## Exercise
Could you repeat the records below exactly, leaving the pictures out?

## Input records
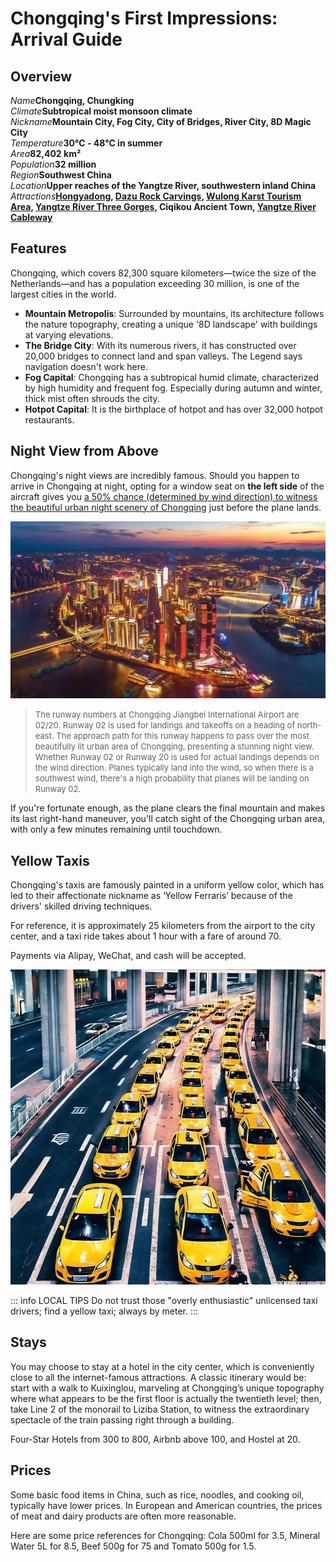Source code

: # Chongqing's First Impressions: Arrival Guide

## Overview

<Description>
<div><i>Name</i><b>Chongqing, Chungking</b></div>
<div><i>Climate</i><b>Subtropical moist monsoon climate</b></div>
<div long><i>Nickname</i><b>Mountain City, Fog City, City of Bridges, River City, 8D Magic City</b></div>
<div><i>Temperature</i><b>30℃ - 48°C in summer</b></div>
<div><i>Area</i><b>82,402 km²</b></div>
<div><i>Population</i><b>32 million</b></div>
<div><i>Region</i><b>Southwest China</b></div>
<div long><i>Location</i><b>Upper reaches of the Yangtze River, southwestern inland China</b></div>
<div long><i>Attractions</i><b><a href="/chongqing/cityscape#hongyadong">Hongyadong</a>, <a href="/chongqing/dazu">Dazu Rock Carvings</a>, <a href="/chongqing/wulong">Wulong Karst Tourism Area</a>, <a href="/chongqing/three-gorges">Yangtze River Three Gorges</a>, Ciqikou Ancient Town, <a href="/chongqing/cityscape#the-two-rivers-tour">Yangtze River Cableway</a></b></div>
</Description>

<YouTube link="https://youtu.be/0kfhyOKM888?si=AzCMWcMNKhRYBnCb">
<template #cover><img src="../assets/youtube/the-biggest-city-on-earch-youve-never-heard-of.jpg" /></template>
<template #title>The Biggest City on Earth You've Never Heard Of</template>
<template #author>PPPeter</template>
<template #description>With population of 32,000,000, Chongqing, China is the biggest city on Earth. Its unbelievable area makes it also the largest city in the world.</template>
</YouTube>

## Features

Chongqing, which covers 82,300 square kilometers—twice the size of the Netherlands—and has a population exceeding 30 million, is one of the largest cities in the world.

- **Mountain Metropolis**: Surrounded by mountains, its architecture follows the nature topography, creating a unique '8D landscape' with buildings at varying elevations.
- **The Bridge City**: With its numerous rivers, it has constructed over 20,000 bridges to connect land and span valleys. The Legend says navigation doesn't work here.
- **Fog Capital**: Chongqing has a subtropical humid climate, characterized by high humidity and frequent fog. Especially during autumn and winter, thick mist often shrouds the city.
- **Hotpot Capital**: It is the birthplace of hotpot and has over 32,000 hotpot restaurants.

<YouTube link="https://youtu.be/D2RATbbd9DU?si=obU1QSqT3voZkypr&t=52">
<template #cover><img src="../assets/youtube/arriving-in-china-our-first-impressions.jpg" /></template>
<template #title>Arriving in China! (Our First Impressions)</template>
<template #author>Jack Torr & Sophia</template>
</YouTube>

## Night View from Above

Chongqing's night views are incredibly famous. Should you happen to arrive in Chongqing at night, opting for a window seat on **the left side** of the aircraft gives you <u>a 50% chance (determined by wind direction) to witness the beautiful urban night scenery of Chongqing</u> just before the plane lands.

![Night View from Above](./assets/cq-night.jpg)

> <font size="2">The runway numbers at Chongqing Jiangbei International Airport are 02/20. Runway 02 is used for landings and takeoffs on a heading of north-east. The approach path for this runway happens to pass over the most beautifully lit urban area of Chongqing, presenting a stunning night view. Whether Runway 02 or Runway 20 is used for actual landings depends on the wind direction. Planes typically land into the wind, so when there is a southwest wind, there's a high probability that planes will be landing on Runway 02.</font>

If you're fortunate enough, as the plane clears the final mountain and makes its last right-hand maneuver, you'll catch sight of the Chongqing urban area, with only a few minutes remaining until touchdown.

<YouTube link="https://youtu.be/wOh2wmvNfEU?si=r3OsrNRU0xajeQRJ&t=315">
<template #title>Magnificent night view of Chongqing, China</template>
<template #author>Wesley J.</template>
<template #description>Taken from the flight :)</template>
</YouTube>

## Yellow Taxis

<Flex>
<div>
Chongqing's taxis are famously painted in a uniform yellow color, which has led to their affectionate nickname as ‘Yellow Ferraris’ because of the drivers' skilled driving techniques.

For reference, it is approximately 25 kilometers from the airport to the city center, and a taxi ride takes about 1 hour with a fare of around <CNY>70</CNY>.

Payments via Alipay, WeChat, and cash will be accepted.

</div>
<div><img src="./assets/yellow-taxi.jpg" alt="Yellow Taxis" /></div>
</Flex>

<YouTube link="https://youtu.be/rZb_P7xDVJo?si=K3LCgMCUFiqGQIXr&t=391">
<template #cover><img src="../assets/youtube/entering-the-largest-city-in-the-world.jpg" /></template>
<template #title>Entering The LARGEST City in the WORLD (Chongqing, China)</template>
<template #author>KSquared</template>
<template #description>It took only five minutes to fill out the entry forms, and I couldn't wait to jump into a yellow taxi. The driver didn't need GPS, navigating through places that felt like underground parking lots...</template>
</YouTube>

::: info LOCAL TIPS
Do not trust those "overly enthusiastic" unlicensed taxi drivers; find a yellow taxi; always by meter.
:::

## Stays

You may choose to stay at a hotel in the city center, which is conveniently close to all the internet-famous attractions. A classic itinerary would be: start with a walk to Kuixinglou, marveling at Chongqing’s unique topography where what appears to be the first floor is actually the twentieth level; then, take Line 2 of the monorail to Liziba Station, to witness the extraordinary spectacle of the train passing right through a building.

<Map height="40vh" center="106.552003,29.562696" :zoom="13" driving="106.638691,29.717337,airport|106.577708,29.567822,Skyline Viewpoint|106.587897,29.565634,Raffles" points="106.578953,29.562165,Hongyadong|106.530586,29.550659,Liziba Monorail Piercing Building|106.587897,29.565634,Raffles|106.582809,29.557813,Yangtze River Cable Car|106.573579,29.559729,Kuixinglou"></Map>

Four-Star Hotels from <CNY>300</CNY> to <CNY>800</CNY>, Airbnb above <CNY>100</CNY>, and Hostel at <CNY>20</CNY>.

## Prices

Some basic food items in China, such as rice, noodles, and cooking oil, typically have lower prices. In European and American countries, the prices of meat and dairy products are often more reasonable.

Here are some price references for Chongqing: Cola 500ml for <CNY>3.5</CNY>, Mineral Water 5L for <CNY>8.5</CNY>, Beef 500g for <CNY>75</CNY> and Tomato 500g for <CNY>1.5</CNY>.

<YouTube link="https://youtu.be/6-5wmhpnT_k?si=EWA77ir71zaZr9sI">
<template #cover><img src="../assets/youtube/full-supermarket-tour-in-china.jpg" /></template>
<template #title>Full Supermarket Tour in China (Shocking Prices)</template>
<template #author>Two Mad Explorers</template>
<template #description>Exploring a local supermarket in Chongqing, the prices were surprisingly cheap; We managed to buy everything We wanted for just 20 euros.</template>
</YouTube>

## Output below
Source code

: # Chongqing's First Impressions: Arrival Guide

## Overview

<Description>
<div><i>Name</i><b>Chongqing, Chungking</b></div>
<div><i>Climate</i><b>Subtropical moist monsoon climate</b></div>
<div long><i>Nickname</i><b>Mountain City, Fog City, City of Bridges, River City, 8D Magic City</b></div>
<div><i>Temperature</i><b>30℃ - 48°C in summer</b></div>
<div><i>Area</i><b>82,402 km²</b></div>
<div><i>Population</i><b>32 million</b></div>
<div><i>Region</i><b>Southwest China</b></div>
<div long><i>Location</i><b>Upper reaches of the Yangtze River, southwestern inland China</b></div>
<div long><i>Attractions</i><b><a href="/chongqing/cityscape#hongyadong">Hongyadong</a>, <a href="/chongqing/dazu">Dazu Rock Carvings</a>, <a href="/chongqing/wulong">Wulong Karst Tourism Area</a>, <a href="/chongqing/three-gorges">Yangtze River Three Gorges</a>, Ciqikou Ancient Town, <a href="/chongqing/cityscape#the-two-rivers-tour">Yangtze River Cableway</a></b></div>
</Description>

<YouTube link="https://youtu.be/0kfhyOKM888?si=AzCMWcMNKhRYBnCb">
<template #cover><img src="../assets/youtube/the-biggest-city-on-earch-youve-never-heard-of.jpg" /></template>
<template #title>The Biggest City on Earth You've Never Heard Of</template>
<template #author>PPPeter</template>
<template #description>With population of 32,000,000, Chongqing, China is the biggest city on Earth. Its unbelievable area makes it also the largest city in the world.</template>
</YouTube>

## Features

Chongqing, which covers 82,300 square kilometers—twice the size of the Netherlands—and has a population exceeding 30 million, is one of the largest cities in the world.

- **Mountain Metropolis**: Surrounded by mountains, its architecture follows the nature topography, creating a unique '8D landscape' with buildings at varying elevations.
- **The Bridge City**: With its numerous rivers, it has constructed over 20,000 bridges to connect land and span valleys. The Legend says navigation doesn't work here.
- **Fog Capital**: Chongqing has a subtropical humid climate, characterized by high humidity and frequent fog. Especially during autumn and winter, thick mist often shrouds the city.
- **Hotpot Capital**: It is the birthplace of hotpot and has over 32,000 hotpot restaurants.

<YouTube link="https://youtu.be/D2RATbbd9DU?si=obU1QSqT3voZkypr&t=52">
<template #cover><img src="../assets/youtube/arriving-in-china-our-first-impressions.jpg" /></template>
<template #title>Arriving in China! (Our First Impressions)</template>
<template #author>Jack Torr & Sophia</template>
</YouTube>

## Night View from Above

Chongqing's night views are incredibly famous. Should you happen to arrive in Chongqing at night, opting for a window seat on **the left side** of the aircraft gives you <u>a 50% chance (determined by wind direction) to witness the beautiful urban night scenery of Chongqing</u> just before the plane lands.

![Night View from Above](./assets/cq-night.jpg)

> <font size="2">The runway numbers at Chongqing Jiangbei International Airport are 02/20. Runway 02 is used for landings and takeoffs on a heading of north-east. The approach path for this runway happens to pass over the most beautifully lit urban area of Chongqing, presenting a stunning night view. Whether Runway 02 or Runway 20 is used for actual landings depends on the wind direction. Planes typically land into the wind, so when there is a southwest wind, there's a high probability that planes will be landing on Runway 02.</font>

If you're fortunate enough, as the plane clears the final mountain and makes its last right-hand maneuver, you'll catch sight of the Chongqing urban area, with only a few minutes remaining until touchdown.

<YouTube link="https://youtu.be/wOh2wmvNfEU?si=r3OsrNRU0xajeQRJ&t=315">
<template #title>Magnificent night view of Chongqing, China</template>
<template #author>Wesley J.</template>
<template #description>Taken from the flight :)</template>
</YouTube>

## Yellow Taxis

<Flex>
<div>
Chongqing's taxis are famously painted in a uniform yellow color, which has led to their affectionate nickname as ‘Yellow Ferraris’ because of the drivers' skilled driving techniques.

For reference, it is approximately 25 kilometers from the airport to the city center, and a taxi ride takes about 1 hour with a fare of around <CNY>70</CNY>.

Payments via Alipay, WeChat, and cash will be accepted.

</div>
<div><img src="./assets/yellow-taxi.jpg" alt="Yellow Taxis" /></div>
</Flex>

<YouTube link="https://youtu.be/rZb_P7xDVJo?si=K3LCgMCUFiqGQIXr&t=391">
<template #cover><img src="../assets/youtube/entering-the-largest-city-in-the-world.jpg" /></template>
<template #title>Entering The LARGEST City in the WORLD (Chongqing, China)</template>
<template #author>KSquared</template>
<template #description>It took only five minutes to fill out the entry forms, and I couldn't wait to jump into a yellow taxi. The driver didn't need GPS, navigating through places that felt like underground parking lots...</template>
</YouTube>

::: info LOCAL TIPS
Do not trust those "overly enthusiastic" unlicensed taxi drivers; find a yellow taxi; always by meter.
:::

## Stays

You may choose to stay at a hotel in the city center, which is conveniently close to all the internet-famous attractions. A classic itinerary would be: start with a walk to Kuixinglou, marveling at Chongqing’s unique topography where what appears to be the first floor is actually the twentieth level; then, take Line 2 of the monorail to Liziba Station, to witness the extraordinary spectacle of the train passing right through a building.

<Map height="40vh" center="106.552003,29.562696" :zoom="13" driving="106.638691,29.717337,airport|106.577708,29.567822,Skyline Viewpoint|106.587897,29.565634,Raffles" points="106.578953,29.562165,Hongyadong|106.530586,29.550659,Liziba Monorail Piercing Building|106.587897,29.565634,Raffles|106.582809,29.557813,Yangtze River Cable Car|106.573579,29.559729,Kuixinglou"></Map>

Four-Star Hotels from <CNY>300</CNY> to <CNY>800</CNY>, Airbnb above <CNY>100</CNY>, and Hostel at <CNY>20</CNY>.

## Prices

Some basic food items in China, such as rice, noodles, and cooking oil, typically have lower prices. In European and American countries, the prices of meat and dairy products are often more reasonable.

Here are some price references for Chongqing: Cola 500ml for <CNY>3.5</CNY>, Mineral Water 5L for <CNY>8.5</CNY>, Beef 500g for <CNY>75</CNY> and Tomato 500g for <CNY>1.5</CNY>.

<YouTube link="https://youtu.be/6-5wmhpnT_k?si=EWA77ir71zaZr9sI">
<template #cover><img src="../assets/youtube/full-supermarket-tour-in-china.jpg" /></template>
<template #title>Full Supermarket Tour in China (Shocking Prices)</template>
<template #author>Two Mad Explorers</template>
<template #description>Exploring a local supermarket in Chongqing, the prices were surprisingly cheap; We managed to buy everything We wanted for just 20 euros.</template>
</YouTube>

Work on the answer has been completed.